##### RECORDED INFORMATION

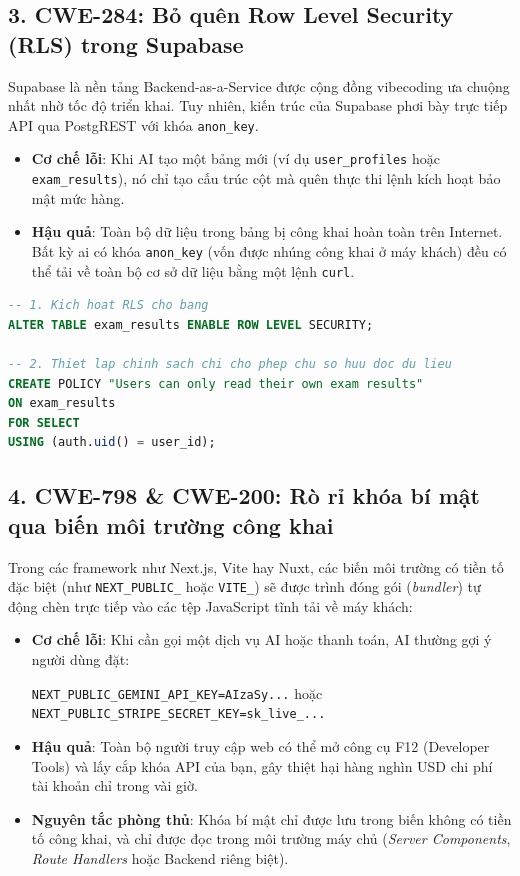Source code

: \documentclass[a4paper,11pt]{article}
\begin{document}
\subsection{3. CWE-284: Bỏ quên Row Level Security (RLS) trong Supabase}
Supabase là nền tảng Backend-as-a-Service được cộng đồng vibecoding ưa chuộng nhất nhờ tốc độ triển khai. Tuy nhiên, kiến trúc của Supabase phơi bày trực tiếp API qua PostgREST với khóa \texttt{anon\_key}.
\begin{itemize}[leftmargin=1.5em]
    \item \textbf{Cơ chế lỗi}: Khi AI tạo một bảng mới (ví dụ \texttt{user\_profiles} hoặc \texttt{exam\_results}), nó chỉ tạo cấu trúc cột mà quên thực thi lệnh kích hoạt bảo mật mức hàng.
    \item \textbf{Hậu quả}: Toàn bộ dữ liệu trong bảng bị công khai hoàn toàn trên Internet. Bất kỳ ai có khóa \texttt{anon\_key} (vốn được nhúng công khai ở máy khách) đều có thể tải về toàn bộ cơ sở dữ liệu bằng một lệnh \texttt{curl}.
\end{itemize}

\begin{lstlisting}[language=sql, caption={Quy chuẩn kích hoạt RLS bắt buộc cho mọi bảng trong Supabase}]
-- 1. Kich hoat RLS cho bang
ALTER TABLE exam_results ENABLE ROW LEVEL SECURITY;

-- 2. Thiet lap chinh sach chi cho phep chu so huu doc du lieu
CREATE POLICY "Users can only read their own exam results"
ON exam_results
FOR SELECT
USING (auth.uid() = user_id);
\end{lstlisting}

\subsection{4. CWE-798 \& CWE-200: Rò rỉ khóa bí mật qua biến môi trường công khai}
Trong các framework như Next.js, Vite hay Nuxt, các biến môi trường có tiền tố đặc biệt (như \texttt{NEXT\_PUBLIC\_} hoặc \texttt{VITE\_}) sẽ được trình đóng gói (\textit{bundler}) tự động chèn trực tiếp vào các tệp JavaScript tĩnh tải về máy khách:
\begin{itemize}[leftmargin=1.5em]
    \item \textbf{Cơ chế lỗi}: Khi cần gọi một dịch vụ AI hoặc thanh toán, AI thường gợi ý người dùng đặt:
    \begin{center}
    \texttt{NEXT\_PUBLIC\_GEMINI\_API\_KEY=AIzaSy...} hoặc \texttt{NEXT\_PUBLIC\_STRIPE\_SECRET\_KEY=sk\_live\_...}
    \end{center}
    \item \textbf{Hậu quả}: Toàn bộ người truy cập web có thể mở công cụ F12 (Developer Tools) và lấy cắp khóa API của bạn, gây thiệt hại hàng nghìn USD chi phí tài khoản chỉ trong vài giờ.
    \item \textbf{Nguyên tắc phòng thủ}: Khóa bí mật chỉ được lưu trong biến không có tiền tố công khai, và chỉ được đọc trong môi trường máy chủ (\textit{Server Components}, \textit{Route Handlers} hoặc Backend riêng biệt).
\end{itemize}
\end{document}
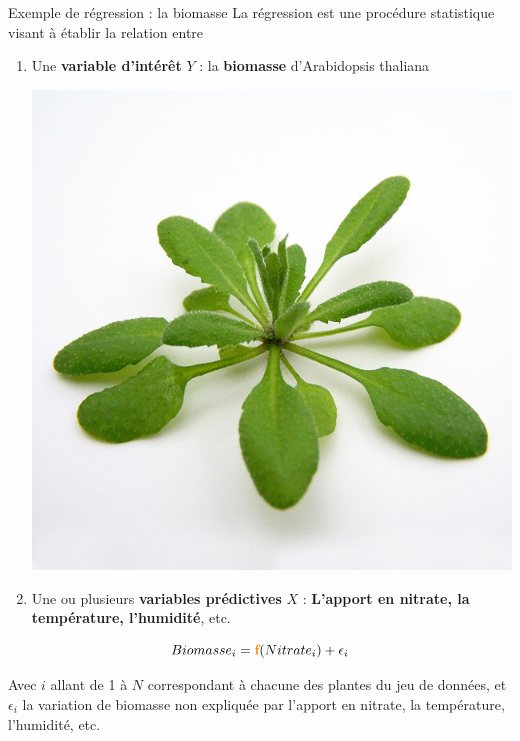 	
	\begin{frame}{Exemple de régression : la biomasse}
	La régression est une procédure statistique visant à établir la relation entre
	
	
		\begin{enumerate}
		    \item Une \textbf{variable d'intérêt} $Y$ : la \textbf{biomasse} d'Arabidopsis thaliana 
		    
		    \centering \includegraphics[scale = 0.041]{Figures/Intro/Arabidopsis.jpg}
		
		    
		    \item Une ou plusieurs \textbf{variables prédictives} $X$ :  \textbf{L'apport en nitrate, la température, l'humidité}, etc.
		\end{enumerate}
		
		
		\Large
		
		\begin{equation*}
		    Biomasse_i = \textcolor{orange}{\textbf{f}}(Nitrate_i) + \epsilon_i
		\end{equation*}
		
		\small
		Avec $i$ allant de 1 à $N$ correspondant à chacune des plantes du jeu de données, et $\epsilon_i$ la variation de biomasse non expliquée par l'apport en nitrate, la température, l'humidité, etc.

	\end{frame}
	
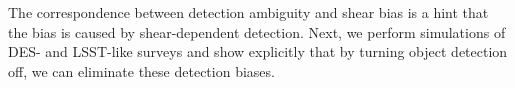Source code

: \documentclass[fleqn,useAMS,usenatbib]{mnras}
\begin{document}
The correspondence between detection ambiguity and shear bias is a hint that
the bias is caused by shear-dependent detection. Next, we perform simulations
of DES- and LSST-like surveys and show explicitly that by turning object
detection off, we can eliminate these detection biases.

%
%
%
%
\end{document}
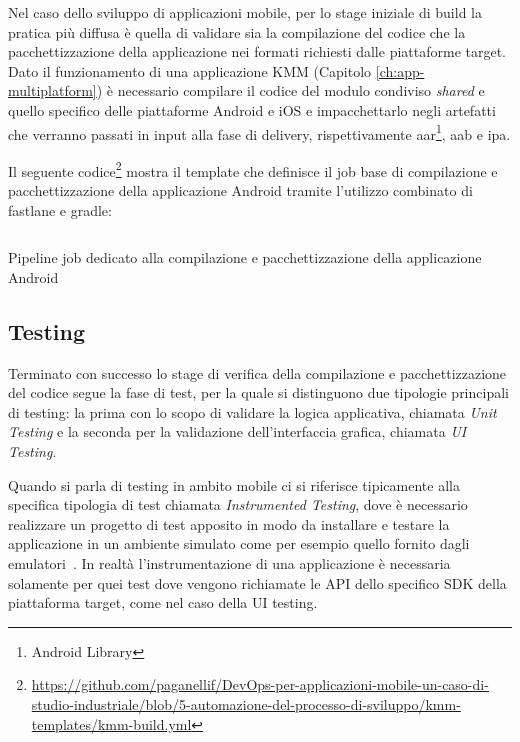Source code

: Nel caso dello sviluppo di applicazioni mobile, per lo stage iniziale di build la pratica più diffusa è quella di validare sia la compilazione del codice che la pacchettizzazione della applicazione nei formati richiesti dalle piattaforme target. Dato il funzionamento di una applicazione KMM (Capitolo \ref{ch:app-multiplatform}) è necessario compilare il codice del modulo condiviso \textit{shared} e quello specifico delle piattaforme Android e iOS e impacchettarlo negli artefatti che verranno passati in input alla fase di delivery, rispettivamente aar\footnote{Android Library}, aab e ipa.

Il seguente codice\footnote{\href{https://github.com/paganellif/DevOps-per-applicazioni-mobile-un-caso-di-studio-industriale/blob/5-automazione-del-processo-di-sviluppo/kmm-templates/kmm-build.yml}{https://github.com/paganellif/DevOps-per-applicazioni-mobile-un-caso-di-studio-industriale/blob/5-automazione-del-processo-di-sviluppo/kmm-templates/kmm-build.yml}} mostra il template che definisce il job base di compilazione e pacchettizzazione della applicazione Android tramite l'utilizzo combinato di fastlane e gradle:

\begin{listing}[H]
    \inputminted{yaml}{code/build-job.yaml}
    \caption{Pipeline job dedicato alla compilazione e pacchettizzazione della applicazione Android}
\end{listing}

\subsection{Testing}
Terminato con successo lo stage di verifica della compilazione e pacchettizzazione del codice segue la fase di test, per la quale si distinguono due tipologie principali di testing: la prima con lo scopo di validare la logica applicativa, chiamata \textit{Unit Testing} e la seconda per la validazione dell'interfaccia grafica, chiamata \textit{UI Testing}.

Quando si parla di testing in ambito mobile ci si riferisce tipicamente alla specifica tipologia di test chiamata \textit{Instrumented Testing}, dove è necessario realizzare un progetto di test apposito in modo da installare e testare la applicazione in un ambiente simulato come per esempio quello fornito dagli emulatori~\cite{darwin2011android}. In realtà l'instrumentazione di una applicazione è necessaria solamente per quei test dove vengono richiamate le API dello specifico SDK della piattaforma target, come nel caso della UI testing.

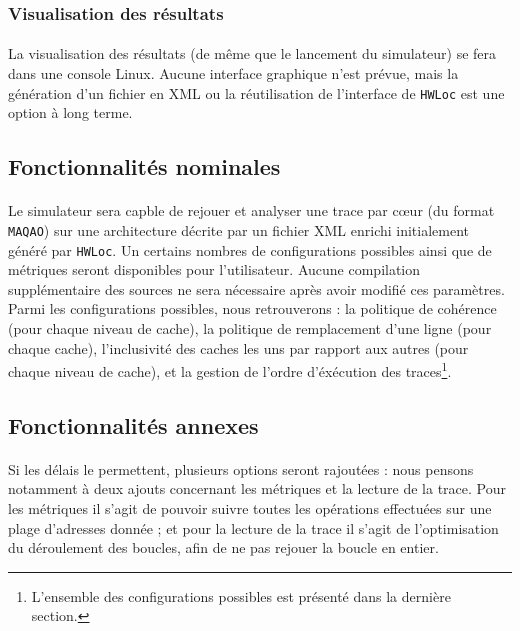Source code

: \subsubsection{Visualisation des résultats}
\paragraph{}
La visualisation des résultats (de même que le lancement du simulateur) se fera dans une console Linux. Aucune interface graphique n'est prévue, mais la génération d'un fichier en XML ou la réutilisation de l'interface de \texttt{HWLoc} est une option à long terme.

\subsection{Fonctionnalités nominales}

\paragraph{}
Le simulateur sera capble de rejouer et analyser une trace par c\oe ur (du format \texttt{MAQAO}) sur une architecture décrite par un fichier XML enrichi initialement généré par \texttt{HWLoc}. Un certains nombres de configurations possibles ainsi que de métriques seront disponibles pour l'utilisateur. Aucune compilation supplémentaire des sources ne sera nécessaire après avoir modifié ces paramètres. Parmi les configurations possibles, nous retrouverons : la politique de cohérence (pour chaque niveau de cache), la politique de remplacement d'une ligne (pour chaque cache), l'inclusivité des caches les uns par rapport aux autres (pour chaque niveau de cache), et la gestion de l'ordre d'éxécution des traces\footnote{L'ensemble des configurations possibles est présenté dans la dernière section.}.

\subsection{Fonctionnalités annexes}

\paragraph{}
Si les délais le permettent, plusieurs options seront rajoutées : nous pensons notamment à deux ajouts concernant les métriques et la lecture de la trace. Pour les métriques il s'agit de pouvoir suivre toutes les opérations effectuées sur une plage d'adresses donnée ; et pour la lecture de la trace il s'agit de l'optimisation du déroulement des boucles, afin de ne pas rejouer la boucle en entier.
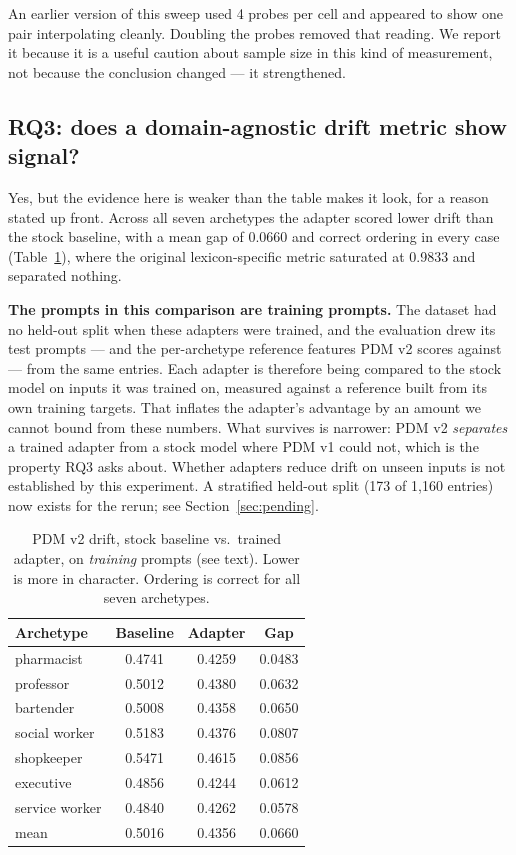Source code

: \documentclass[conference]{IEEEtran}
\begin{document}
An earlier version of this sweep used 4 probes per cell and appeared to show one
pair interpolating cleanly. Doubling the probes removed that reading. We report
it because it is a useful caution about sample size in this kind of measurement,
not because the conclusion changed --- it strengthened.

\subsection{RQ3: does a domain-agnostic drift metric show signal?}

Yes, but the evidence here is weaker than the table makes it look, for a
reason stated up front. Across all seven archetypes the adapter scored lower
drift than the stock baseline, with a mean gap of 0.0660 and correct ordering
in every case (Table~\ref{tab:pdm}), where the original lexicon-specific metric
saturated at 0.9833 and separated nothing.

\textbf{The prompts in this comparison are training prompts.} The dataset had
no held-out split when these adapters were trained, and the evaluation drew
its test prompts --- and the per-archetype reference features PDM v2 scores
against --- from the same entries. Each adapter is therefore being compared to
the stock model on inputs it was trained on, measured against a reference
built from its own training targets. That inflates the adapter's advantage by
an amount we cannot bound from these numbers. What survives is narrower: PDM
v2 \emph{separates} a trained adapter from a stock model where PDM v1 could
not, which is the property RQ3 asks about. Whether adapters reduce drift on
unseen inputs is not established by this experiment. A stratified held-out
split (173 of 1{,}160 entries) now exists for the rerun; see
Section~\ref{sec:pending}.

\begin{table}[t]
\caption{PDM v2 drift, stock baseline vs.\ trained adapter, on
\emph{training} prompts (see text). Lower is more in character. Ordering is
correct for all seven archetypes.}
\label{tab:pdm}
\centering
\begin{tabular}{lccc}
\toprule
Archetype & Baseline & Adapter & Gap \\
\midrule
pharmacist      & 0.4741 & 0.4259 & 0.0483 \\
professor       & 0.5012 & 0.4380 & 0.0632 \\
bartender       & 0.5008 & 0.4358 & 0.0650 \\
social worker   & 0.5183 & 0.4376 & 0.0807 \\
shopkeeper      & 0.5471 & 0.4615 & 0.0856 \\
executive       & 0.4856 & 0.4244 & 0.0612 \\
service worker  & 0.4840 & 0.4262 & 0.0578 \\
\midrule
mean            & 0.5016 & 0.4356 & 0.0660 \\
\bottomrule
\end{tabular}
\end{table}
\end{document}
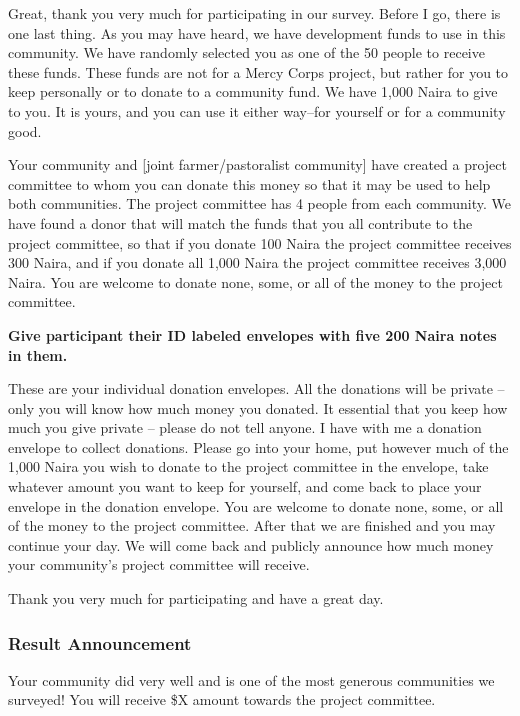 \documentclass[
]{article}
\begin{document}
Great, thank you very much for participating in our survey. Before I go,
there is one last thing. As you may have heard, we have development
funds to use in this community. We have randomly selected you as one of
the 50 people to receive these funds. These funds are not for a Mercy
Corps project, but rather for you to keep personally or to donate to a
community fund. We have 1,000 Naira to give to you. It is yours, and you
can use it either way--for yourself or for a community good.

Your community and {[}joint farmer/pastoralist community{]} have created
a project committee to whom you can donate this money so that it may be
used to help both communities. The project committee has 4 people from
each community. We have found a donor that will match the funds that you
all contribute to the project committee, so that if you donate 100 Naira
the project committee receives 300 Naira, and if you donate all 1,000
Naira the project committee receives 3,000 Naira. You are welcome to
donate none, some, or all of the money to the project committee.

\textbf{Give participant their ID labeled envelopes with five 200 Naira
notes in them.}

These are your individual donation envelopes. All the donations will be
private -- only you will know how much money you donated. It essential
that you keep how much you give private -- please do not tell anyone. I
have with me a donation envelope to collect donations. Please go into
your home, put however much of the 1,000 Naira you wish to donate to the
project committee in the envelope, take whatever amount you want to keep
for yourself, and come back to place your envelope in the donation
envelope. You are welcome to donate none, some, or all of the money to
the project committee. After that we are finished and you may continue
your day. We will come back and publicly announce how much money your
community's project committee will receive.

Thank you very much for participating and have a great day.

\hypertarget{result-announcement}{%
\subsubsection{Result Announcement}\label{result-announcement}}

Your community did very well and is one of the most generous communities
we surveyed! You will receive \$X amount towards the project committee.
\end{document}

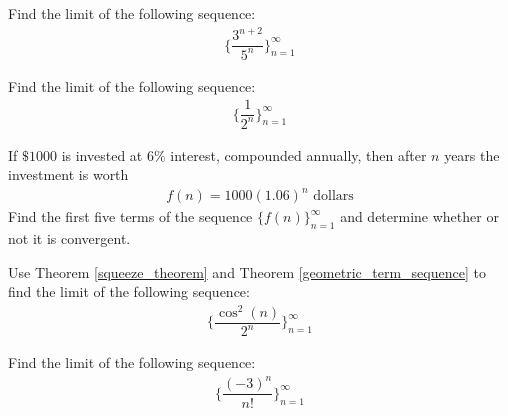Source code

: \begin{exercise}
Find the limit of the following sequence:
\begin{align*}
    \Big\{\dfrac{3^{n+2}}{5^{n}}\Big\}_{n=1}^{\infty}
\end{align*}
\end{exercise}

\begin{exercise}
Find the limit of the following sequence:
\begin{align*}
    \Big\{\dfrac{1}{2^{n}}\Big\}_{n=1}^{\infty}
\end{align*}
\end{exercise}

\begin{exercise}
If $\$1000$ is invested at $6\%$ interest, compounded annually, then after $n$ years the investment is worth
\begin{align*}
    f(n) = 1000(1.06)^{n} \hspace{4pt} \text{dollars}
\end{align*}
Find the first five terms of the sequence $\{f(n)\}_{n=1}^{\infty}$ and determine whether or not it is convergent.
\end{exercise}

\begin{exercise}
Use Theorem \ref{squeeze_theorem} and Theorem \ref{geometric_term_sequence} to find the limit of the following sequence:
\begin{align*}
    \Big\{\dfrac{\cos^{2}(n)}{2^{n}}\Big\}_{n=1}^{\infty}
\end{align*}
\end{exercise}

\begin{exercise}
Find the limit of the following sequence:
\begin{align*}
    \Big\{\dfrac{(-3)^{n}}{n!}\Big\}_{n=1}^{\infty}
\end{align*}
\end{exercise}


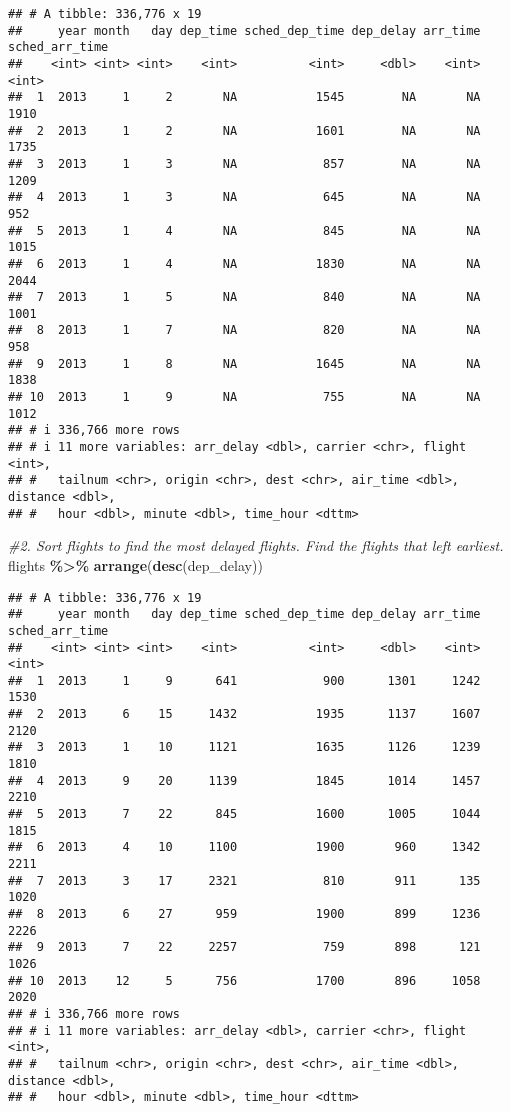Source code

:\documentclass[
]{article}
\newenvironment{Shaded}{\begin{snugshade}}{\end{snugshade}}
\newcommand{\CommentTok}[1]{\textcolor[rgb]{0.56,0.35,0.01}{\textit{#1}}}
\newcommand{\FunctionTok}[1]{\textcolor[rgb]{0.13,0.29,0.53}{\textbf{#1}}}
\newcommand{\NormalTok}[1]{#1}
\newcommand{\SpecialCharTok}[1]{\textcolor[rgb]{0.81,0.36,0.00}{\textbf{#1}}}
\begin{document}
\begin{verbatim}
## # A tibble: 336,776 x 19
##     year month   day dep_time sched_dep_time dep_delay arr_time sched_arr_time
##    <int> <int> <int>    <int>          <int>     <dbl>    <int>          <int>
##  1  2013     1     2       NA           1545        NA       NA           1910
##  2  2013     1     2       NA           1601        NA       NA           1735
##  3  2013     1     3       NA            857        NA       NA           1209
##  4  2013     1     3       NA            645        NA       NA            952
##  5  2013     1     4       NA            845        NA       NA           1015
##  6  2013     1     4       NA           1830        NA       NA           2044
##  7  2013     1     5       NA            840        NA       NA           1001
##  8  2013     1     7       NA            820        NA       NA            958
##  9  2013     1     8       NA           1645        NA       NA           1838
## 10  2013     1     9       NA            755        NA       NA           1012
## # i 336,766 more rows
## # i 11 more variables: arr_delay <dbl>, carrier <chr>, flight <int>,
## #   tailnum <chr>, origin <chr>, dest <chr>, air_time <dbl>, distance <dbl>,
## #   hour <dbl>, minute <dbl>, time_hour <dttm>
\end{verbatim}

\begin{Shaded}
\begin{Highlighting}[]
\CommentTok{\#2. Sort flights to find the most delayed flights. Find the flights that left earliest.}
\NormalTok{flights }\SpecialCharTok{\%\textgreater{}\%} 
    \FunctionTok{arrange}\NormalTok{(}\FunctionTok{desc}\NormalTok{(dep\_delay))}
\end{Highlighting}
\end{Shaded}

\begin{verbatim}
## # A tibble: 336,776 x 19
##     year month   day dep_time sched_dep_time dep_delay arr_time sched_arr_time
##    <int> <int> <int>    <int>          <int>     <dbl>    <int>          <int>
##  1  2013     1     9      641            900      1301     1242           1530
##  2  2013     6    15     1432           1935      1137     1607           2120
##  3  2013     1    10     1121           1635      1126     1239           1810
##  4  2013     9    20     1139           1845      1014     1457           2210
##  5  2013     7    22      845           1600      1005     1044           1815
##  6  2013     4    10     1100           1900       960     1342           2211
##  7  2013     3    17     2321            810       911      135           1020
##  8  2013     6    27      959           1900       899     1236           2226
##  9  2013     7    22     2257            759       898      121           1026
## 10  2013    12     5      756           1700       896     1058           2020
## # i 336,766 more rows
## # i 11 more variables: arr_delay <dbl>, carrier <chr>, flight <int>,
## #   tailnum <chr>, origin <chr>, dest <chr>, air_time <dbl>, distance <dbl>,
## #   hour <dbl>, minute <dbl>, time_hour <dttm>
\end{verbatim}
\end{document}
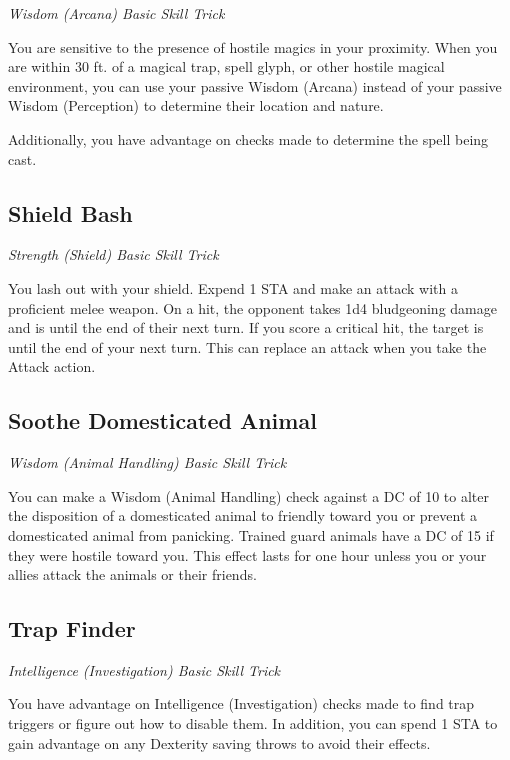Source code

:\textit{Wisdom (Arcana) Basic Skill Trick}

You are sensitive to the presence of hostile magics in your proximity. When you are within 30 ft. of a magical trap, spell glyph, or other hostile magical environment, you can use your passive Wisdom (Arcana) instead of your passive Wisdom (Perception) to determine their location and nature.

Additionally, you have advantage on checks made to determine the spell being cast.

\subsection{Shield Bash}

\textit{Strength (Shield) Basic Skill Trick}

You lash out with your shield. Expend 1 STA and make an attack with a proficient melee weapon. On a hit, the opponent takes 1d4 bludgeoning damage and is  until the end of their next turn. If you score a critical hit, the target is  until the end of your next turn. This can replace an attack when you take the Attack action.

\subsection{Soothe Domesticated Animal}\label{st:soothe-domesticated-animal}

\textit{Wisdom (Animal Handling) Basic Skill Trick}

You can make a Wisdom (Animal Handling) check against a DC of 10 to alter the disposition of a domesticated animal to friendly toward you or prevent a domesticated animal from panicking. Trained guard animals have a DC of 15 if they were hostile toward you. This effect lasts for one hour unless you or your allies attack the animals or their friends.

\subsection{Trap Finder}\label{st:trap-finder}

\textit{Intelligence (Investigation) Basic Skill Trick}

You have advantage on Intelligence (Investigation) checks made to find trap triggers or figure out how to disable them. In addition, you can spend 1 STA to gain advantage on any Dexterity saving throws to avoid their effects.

##########

## ACTION ITEM:
A bare number should be your reply: how many lines in the entries above include the word "được".

## REPLY:
4